Bradley was born on 10/10/2019 at Stone Oak Hospital at 6:13 am, he was born in respiratory distress, and came out not breathing, he had his unbiblical cord wrapped around his neck multiple times. He was transported by ambulance minutes later, when they took Bradley, dad was the only one able to go with him. Bradley lost oxygen at birth which caused him to have HIE (Hypoxic-Ischemic Encephalopathy).

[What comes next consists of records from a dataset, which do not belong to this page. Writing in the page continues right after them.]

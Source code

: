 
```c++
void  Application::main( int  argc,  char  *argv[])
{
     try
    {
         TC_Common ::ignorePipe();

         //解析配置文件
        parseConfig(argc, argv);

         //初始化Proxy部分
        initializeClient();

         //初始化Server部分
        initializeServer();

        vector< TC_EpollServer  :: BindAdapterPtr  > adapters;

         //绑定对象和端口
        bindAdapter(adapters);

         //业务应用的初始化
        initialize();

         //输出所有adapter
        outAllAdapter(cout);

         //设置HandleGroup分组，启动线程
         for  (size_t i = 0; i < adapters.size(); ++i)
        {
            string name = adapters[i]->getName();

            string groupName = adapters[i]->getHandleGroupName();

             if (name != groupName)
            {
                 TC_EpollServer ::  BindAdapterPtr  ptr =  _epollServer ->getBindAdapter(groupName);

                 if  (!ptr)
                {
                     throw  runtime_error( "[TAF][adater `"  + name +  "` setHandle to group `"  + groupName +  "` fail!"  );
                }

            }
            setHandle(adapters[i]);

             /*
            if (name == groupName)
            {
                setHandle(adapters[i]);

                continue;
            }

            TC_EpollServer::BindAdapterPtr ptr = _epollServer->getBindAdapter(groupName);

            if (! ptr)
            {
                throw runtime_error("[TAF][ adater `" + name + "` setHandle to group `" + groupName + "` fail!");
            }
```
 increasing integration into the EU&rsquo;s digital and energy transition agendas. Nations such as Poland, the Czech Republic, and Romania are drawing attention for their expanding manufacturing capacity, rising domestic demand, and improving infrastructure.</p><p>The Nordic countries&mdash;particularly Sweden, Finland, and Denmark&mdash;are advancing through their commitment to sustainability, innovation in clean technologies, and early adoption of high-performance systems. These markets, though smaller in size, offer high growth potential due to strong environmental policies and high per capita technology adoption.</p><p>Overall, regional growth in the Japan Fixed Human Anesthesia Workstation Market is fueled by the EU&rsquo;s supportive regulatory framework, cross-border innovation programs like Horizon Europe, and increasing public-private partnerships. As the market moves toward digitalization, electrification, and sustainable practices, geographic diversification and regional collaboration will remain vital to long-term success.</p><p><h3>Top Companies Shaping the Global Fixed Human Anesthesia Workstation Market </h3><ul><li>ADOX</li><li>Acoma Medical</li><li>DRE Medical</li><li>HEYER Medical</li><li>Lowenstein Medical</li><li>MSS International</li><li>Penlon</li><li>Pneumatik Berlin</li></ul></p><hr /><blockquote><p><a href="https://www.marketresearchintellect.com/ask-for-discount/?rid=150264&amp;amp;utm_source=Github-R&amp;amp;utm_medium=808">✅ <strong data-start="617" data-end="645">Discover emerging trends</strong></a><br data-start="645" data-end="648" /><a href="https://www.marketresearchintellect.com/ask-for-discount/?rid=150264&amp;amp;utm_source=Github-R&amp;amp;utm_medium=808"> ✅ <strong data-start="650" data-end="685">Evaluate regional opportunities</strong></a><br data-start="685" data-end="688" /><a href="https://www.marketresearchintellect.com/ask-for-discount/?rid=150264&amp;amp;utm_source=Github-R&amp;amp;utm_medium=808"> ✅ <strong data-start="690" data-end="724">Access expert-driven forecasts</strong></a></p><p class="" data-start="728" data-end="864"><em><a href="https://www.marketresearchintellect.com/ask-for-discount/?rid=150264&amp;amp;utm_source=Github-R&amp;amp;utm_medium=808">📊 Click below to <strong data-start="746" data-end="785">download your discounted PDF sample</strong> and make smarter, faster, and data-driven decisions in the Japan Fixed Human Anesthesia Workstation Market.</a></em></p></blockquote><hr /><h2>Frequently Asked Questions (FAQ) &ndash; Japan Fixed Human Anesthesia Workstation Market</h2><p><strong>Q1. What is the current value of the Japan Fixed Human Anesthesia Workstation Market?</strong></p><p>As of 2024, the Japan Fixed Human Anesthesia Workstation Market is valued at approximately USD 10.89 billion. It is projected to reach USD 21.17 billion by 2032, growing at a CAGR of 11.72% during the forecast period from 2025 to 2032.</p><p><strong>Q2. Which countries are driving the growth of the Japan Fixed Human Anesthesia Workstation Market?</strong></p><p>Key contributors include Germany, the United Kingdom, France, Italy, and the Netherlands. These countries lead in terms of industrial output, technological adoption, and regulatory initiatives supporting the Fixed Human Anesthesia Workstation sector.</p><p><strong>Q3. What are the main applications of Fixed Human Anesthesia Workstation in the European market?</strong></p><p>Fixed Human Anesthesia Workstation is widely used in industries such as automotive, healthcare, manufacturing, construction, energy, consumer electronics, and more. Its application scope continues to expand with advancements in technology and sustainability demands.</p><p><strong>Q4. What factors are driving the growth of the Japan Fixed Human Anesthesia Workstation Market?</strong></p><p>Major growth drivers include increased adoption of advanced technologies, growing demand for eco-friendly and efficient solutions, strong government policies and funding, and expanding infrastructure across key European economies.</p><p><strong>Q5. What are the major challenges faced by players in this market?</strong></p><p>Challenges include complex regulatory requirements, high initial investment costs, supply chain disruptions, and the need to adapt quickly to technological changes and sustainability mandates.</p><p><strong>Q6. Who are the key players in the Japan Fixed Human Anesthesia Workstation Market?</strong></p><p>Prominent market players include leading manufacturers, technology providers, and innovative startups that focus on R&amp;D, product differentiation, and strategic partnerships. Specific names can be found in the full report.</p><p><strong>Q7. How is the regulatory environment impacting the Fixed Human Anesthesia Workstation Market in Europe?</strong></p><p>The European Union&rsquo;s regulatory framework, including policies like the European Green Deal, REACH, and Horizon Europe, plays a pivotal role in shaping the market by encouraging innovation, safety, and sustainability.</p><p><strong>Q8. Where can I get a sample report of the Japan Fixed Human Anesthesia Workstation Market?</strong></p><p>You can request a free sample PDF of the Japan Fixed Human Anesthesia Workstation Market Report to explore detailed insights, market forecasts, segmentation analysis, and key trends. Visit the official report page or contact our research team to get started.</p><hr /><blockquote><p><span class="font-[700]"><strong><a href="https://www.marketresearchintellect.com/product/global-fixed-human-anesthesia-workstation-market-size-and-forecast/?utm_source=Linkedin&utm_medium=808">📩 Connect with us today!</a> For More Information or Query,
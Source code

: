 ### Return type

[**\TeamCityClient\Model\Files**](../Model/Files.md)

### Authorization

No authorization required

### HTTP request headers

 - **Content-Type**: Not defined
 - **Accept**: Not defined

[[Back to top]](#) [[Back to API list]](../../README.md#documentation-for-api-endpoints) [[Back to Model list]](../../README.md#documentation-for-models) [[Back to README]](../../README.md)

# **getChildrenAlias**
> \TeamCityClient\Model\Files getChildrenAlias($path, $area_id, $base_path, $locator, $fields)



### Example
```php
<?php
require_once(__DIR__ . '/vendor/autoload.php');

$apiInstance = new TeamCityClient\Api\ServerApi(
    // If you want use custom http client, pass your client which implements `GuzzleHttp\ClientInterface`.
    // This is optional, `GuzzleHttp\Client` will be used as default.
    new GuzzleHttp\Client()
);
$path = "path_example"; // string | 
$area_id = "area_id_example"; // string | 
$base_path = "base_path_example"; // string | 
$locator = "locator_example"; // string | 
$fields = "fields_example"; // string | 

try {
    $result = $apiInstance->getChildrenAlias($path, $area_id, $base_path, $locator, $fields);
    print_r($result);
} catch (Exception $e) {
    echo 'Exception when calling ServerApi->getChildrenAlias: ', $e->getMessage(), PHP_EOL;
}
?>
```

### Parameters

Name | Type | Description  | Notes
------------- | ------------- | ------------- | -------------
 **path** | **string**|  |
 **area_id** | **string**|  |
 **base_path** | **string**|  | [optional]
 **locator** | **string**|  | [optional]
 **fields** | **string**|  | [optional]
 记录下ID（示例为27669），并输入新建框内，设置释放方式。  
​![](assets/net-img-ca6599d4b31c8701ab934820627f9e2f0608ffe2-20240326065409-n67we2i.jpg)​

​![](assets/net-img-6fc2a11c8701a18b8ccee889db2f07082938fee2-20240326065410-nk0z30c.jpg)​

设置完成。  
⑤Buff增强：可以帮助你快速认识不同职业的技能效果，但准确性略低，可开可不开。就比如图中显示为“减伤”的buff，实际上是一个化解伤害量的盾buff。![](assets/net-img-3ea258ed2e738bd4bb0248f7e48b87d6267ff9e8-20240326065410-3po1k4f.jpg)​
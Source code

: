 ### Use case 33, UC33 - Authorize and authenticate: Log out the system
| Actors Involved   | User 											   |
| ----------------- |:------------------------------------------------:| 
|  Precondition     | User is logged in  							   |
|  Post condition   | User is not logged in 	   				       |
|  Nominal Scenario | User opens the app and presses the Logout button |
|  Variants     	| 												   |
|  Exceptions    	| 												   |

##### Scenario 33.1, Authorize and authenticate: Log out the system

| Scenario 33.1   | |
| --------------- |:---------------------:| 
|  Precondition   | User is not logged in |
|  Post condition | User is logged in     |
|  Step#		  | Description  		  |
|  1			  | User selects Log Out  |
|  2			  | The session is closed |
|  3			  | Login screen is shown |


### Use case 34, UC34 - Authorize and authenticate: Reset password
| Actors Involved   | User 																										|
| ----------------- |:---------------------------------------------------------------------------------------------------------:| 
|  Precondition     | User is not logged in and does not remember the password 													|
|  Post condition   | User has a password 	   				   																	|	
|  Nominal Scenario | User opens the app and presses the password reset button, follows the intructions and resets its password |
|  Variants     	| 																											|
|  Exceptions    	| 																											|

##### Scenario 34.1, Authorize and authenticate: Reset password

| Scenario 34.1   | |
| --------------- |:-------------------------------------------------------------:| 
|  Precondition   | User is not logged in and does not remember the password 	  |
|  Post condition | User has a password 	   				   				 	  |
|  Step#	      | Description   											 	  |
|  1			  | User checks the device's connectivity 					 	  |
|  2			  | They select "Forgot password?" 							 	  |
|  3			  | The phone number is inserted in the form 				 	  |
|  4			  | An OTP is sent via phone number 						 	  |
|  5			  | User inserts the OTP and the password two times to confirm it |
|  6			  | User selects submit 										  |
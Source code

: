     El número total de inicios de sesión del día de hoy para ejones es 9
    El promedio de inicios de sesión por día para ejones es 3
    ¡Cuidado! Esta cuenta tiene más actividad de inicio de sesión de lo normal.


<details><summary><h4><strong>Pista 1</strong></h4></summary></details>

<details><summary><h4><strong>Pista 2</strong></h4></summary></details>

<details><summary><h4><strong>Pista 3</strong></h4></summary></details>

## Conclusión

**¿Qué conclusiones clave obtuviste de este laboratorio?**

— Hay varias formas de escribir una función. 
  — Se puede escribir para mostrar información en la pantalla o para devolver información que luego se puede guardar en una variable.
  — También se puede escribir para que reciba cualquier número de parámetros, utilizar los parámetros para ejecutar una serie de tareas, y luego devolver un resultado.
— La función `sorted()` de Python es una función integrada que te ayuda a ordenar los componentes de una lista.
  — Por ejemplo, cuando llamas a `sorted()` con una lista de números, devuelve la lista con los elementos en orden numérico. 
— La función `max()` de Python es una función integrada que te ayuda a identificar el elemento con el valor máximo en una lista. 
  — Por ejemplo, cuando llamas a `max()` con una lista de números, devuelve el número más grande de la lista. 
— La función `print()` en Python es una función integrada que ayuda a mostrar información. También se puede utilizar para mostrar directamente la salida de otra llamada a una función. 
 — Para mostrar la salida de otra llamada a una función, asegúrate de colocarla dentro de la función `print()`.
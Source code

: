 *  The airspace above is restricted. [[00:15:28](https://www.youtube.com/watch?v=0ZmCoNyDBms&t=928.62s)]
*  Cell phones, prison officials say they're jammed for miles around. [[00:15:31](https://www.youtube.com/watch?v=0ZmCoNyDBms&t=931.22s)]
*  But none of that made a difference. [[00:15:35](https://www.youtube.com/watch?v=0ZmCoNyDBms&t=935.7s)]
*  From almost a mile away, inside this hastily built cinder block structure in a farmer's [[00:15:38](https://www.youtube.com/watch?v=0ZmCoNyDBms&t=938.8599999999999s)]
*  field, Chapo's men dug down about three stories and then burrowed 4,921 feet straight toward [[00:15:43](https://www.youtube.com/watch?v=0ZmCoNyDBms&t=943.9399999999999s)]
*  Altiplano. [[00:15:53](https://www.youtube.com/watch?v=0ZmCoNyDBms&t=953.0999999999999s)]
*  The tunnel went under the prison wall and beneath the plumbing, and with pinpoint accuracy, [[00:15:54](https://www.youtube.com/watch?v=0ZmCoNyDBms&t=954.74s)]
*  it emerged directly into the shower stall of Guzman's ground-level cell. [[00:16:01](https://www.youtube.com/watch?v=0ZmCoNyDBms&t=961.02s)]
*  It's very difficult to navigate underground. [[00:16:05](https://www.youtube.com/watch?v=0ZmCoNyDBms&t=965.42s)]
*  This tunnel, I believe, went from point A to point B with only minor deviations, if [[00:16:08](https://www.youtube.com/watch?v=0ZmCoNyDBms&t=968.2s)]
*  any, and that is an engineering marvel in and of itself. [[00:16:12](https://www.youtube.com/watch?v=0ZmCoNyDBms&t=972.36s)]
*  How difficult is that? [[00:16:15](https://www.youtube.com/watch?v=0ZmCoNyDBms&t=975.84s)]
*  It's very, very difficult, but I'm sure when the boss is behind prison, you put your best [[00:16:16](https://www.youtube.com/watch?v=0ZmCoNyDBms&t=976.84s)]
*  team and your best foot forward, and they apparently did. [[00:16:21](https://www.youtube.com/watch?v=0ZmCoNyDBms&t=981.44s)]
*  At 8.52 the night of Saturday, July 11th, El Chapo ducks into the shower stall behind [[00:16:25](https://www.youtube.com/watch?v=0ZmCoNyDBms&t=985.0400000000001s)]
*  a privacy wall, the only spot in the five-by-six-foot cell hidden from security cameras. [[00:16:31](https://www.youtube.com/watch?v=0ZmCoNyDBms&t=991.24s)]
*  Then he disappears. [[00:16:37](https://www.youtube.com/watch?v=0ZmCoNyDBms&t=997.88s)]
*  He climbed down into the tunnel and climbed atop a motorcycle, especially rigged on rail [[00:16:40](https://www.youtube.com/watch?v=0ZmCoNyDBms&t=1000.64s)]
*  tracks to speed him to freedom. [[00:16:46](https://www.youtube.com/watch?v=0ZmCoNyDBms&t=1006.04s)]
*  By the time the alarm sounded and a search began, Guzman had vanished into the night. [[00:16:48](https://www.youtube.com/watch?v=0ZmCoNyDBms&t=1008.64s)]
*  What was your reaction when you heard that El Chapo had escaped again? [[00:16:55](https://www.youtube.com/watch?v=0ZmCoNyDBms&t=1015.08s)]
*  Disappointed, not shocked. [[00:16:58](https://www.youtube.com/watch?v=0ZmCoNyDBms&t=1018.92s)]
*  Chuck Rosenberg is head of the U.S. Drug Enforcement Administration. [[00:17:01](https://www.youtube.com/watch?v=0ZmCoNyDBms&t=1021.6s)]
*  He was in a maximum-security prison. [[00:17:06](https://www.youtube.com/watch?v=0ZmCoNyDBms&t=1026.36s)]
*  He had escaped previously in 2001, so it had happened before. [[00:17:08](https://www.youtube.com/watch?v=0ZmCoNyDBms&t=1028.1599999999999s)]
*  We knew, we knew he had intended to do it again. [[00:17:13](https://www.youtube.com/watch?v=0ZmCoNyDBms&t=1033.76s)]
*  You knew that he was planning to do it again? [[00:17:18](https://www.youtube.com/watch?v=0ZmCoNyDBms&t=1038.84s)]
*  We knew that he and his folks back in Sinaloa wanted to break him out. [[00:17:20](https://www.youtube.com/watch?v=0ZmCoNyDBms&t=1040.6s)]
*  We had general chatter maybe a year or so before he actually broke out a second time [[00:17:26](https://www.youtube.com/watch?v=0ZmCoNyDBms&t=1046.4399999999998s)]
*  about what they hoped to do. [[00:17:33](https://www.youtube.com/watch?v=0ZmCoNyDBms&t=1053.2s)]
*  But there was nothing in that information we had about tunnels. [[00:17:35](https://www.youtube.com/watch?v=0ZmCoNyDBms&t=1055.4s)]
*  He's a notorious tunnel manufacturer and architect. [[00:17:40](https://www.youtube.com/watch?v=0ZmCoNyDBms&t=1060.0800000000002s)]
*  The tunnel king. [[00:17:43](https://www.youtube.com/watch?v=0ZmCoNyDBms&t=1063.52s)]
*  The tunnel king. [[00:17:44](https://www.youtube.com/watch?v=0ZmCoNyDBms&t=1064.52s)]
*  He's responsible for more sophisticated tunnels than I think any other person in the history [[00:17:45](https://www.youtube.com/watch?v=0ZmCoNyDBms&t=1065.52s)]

He spent 61 days in the NICU, in that time frame many tests were run from the spinal tap, MRI’s, X-rays, blood test, genetic test, etc… we were told at that time that all his tests were fine all his scans were normal.
We were told on October 27, 2019, that he had bi-lateral vocal cord paralysis and he would need a tracheostomy, Bradley received his trach on October 29, 2019, he had his first seizure in September 2020, He had his first 48 hour EEG in October 2020, we were told he was at risk for severe CP (cerebral palsy) in April 2020, He was diagnosed with LGS (Lennox Gastaut Syndrome) in February 2021, then Bradley was officially diagnosed with HIE in October 28, 2020. When Bradley was officially diagnosed with HIE and the Dr. showed me and dad his brain MRI at 12 days old, we were told that it was clear he had severe brain damage and that should have been caught while in the NICU. I cried of life in the unknown when it came to Bradley’s diagnoses and when we found this support group in HIE, we as Bradly’s parents have been able to find comfort in this support group when it comes to different questions about Bradley’s future.
I fight every day as Bradley’s advocate alongside his dad, we do everything we can to make sure Bradley is heard when it comes to anything he needs from the little things to the big things, his nursing care, to medical care, this journey isn’t easy for Bradley or the family but we wouldn’t change it for the world.